I don’t know whether the mind can cope with that or not.
But if it can, then maybe it can also cope with pi.
I think the difference with Pi is that is supposed to be able to measure (exactly) something that exists, a circle, but the answer can be infinite. I think that blows the mind – it does mine at any rate.
That’s reasonable I suppose. And there is a strong historical precedent.
If you have a square with sides 1 inch long, then you can measure exactly the area of the square — it’s one square inch.
But several thousand years ago the Pythagoras school discovered that even though they could see exactly the diagonal line of the square, they could not measure it exactly.
Its length is 1.41421356237…. (the square root of 2) going on forever without end, in an unpredictable way.

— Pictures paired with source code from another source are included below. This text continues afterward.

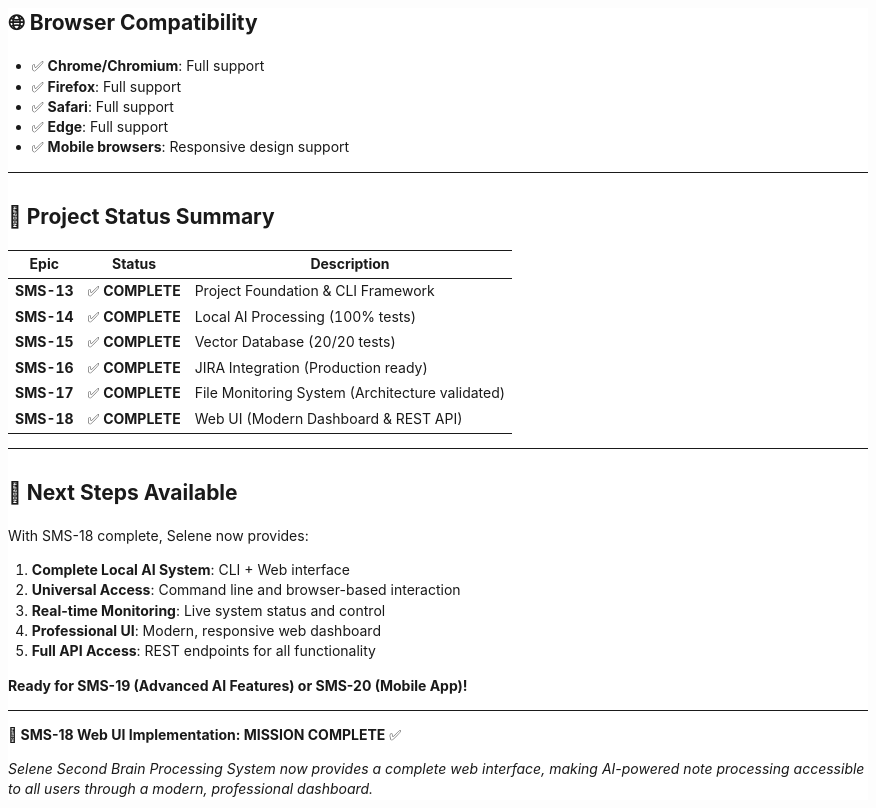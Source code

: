 
## 🌐 **Browser Compatibility**

- ✅ **Chrome/Chromium**: Full support
- ✅ **Firefox**: Full support  
- ✅ **Safari**: Full support
- ✅ **Edge**: Full support
- ✅ **Mobile browsers**: Responsive design support

---

## 🎉 **Project Status Summary**

| Epic | Status | Description |
|------|--------|-------------|
| **SMS-13** | ✅ **COMPLETE** | Project Foundation & CLI Framework |
| **SMS-14** | ✅ **COMPLETE** | Local AI Processing (100% tests) |
| **SMS-15** | ✅ **COMPLETE** | Vector Database (20/20 tests) |
| **SMS-16** | ✅ **COMPLETE** | JIRA Integration (Production ready) |
| **SMS-17** | ✅ **COMPLETE** | File Monitoring System (Architecture validated) |
| **SMS-18** | ✅ **COMPLETE** | Web UI (Modern Dashboard & REST API) |

---

## 🚀 **Next Steps Available**

With SMS-18 complete, Selene now provides:

1. **Complete Local AI System**: CLI + Web interface
2. **Universal Access**: Command line and browser-based interaction
3. **Real-time Monitoring**: Live system status and control
4. **Professional UI**: Modern, responsive web dashboard
5. **Full API Access**: REST endpoints for all functionality

**Ready for SMS-19 (Advanced AI Features) or SMS-20 (Mobile App)!**

---

**🎯 SMS-18 Web UI Implementation: MISSION COMPLETE** ✅

*Selene Second Brain Processing System now provides a complete web interface, making AI-powered note processing accessible to all users through a modern, professional dashboard.*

Just like pi = 3.141592…. And completely different from whole numbers 1, 2, 3,… or fractions 1/2, 3/5, 2/7 etc etc.
This blew the mind of the Pythagoreans, it seems.
There are actually far more of these kind of numbers than any other kind, such as fractions.

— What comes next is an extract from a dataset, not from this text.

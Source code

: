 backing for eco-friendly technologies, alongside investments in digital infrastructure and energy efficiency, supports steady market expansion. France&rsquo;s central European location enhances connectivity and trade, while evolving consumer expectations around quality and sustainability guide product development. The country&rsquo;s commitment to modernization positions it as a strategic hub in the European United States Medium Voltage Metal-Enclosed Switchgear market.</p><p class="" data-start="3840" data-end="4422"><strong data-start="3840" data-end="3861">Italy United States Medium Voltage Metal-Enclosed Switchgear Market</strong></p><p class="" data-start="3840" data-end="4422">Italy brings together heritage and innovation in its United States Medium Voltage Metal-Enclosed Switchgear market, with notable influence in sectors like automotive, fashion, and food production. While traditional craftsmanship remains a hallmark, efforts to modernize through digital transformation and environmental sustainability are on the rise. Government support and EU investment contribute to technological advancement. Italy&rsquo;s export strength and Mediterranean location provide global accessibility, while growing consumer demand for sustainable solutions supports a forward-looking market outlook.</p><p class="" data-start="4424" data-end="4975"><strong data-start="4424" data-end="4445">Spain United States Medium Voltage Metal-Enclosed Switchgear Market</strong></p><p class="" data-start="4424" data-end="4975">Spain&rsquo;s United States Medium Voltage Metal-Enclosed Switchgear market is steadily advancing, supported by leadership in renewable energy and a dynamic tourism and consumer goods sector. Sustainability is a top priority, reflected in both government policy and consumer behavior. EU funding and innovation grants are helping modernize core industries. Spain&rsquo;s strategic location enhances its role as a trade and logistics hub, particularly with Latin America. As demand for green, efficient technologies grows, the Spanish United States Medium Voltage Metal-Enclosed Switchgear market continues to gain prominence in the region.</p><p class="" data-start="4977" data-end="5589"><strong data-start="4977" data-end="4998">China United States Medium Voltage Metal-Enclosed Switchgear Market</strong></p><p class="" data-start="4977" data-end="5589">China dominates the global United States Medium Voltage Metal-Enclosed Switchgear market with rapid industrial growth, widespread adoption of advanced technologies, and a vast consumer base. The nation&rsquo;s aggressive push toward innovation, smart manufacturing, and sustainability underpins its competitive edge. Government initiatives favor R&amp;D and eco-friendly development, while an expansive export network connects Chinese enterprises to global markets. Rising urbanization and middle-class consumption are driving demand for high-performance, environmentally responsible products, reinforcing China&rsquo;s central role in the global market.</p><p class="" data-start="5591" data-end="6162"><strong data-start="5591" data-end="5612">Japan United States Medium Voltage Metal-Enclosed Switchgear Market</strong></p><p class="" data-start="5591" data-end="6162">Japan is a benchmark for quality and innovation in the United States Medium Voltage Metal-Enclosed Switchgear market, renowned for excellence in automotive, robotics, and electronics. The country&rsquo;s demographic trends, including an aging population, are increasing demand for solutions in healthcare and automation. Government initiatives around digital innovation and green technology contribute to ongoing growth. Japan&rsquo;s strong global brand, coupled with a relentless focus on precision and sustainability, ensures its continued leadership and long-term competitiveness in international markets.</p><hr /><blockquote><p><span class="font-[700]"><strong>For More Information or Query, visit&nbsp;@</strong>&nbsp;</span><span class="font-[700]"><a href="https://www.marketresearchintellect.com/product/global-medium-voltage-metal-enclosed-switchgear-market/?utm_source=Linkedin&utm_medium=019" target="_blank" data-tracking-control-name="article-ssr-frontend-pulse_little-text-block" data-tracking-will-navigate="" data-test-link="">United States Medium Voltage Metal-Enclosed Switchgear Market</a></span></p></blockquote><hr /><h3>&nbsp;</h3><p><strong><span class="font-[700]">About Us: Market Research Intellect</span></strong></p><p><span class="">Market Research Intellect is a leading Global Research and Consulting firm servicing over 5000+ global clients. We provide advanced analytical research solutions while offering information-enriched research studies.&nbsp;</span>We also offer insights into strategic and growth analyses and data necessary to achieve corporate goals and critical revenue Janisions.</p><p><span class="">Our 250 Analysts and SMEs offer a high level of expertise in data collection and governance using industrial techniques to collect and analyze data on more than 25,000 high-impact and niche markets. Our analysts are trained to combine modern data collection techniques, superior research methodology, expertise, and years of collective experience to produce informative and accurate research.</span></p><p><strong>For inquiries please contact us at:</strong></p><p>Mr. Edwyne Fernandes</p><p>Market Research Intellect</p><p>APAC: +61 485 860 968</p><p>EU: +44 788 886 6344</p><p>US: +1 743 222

As to “countable”, the whole numbers and the fractions are countable. The numbers like pi and square root of 2 etc are not countable, and there are a great many more of them.
Would I be right in thinking the problem of measuring the diagonal is quite different from the problem of measuring the circle? In the case of the diagonal it’s a straight line so it surely can be measured. The difficulty comes in reconciling the spans you use to do it with the spans (inches, centimetres or whatever) you used for the sides of the square. Using the same units, it’s the square root of 2 but you could measure it using slightly different units. The problem with the circle though is that it is of a radically different nature from the straight line. It can only be measured by pretending that it is a multisided polygon. Hence infinitesimal calculus, which is a convenient fiction for measuring what can’t be measured. The same problem comes in trying to measure time. You have to pretend that it is space i.e. a fourth dimension or a series of very small static units as in quantum physics. As for infinity in something that exists, even a straight line is, in theory at least, infinitely divisible. See Pascal on the subject of the infinitely great and the infinitely small.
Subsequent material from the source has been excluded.